--- Records for this task ---
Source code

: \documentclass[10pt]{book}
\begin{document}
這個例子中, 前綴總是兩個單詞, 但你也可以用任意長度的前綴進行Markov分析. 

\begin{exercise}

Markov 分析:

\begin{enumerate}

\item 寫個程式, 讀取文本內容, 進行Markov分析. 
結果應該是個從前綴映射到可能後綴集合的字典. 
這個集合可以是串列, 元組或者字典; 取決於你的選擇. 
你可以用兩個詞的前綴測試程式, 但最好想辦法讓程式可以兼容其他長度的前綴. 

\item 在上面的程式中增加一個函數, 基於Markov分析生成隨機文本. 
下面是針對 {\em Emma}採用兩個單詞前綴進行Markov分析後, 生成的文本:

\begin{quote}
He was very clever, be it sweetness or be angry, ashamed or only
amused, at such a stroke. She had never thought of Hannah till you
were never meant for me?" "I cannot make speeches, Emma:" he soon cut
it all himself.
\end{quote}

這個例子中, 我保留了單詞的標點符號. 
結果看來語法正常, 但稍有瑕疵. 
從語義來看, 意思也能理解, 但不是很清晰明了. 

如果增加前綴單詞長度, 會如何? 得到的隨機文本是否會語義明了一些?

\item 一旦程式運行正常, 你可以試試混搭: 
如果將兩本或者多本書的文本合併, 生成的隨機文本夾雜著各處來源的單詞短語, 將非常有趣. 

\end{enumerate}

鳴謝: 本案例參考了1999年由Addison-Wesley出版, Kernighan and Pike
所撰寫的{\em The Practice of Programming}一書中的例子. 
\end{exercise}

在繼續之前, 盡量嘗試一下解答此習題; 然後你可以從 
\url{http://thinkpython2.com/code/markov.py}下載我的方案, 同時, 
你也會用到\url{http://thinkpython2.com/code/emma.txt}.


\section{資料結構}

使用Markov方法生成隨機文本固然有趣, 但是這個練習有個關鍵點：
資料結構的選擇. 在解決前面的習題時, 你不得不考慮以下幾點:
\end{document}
---
What to work on –
Nothing but the lines from the one containing "結果看來語法正常, 但稍有瑕疵." to the last line of the listing above belongs in the answer; restate each word for word.

Result of this task –
結果看來語法正常, 但稍有瑕疵. 
從語義來看, 意思也能理解, 但不是很清晰明了. 

如果增加前綴單詞長度, 會如何? 得到的隨機文本是否會語義明了一些?

\item 一旦程式運行正常, 你可以試試混搭: 
如果將兩本或者多本書的文本合併, 生成的隨機文本夾雜著各處來源的單詞短語, 將非常有趣. 

\end{enumerate}

鳴謝: 本案例參考了1999年由Addison-Wesley出版, Kernighan and Pike
所撰寫的{\em The Practice of Programming}一書中的例子. 
\end{exercise}

在繼續之前, 盡量嘗試一下解答此習題; 然後你可以從 
\url{http://thinkpython2.com/code/markov.py}下載我的方案, 同時, 
你也會用到\url{http://thinkpython2.com/code/emma.txt}.


\section{資料結構}

使用Markov方法生成隨機文本固然有趣, 但是這個練習有個關鍵點：
資料結構的選擇. 在解決前面的習題時, 你不得不考慮以下幾點:
\end{document}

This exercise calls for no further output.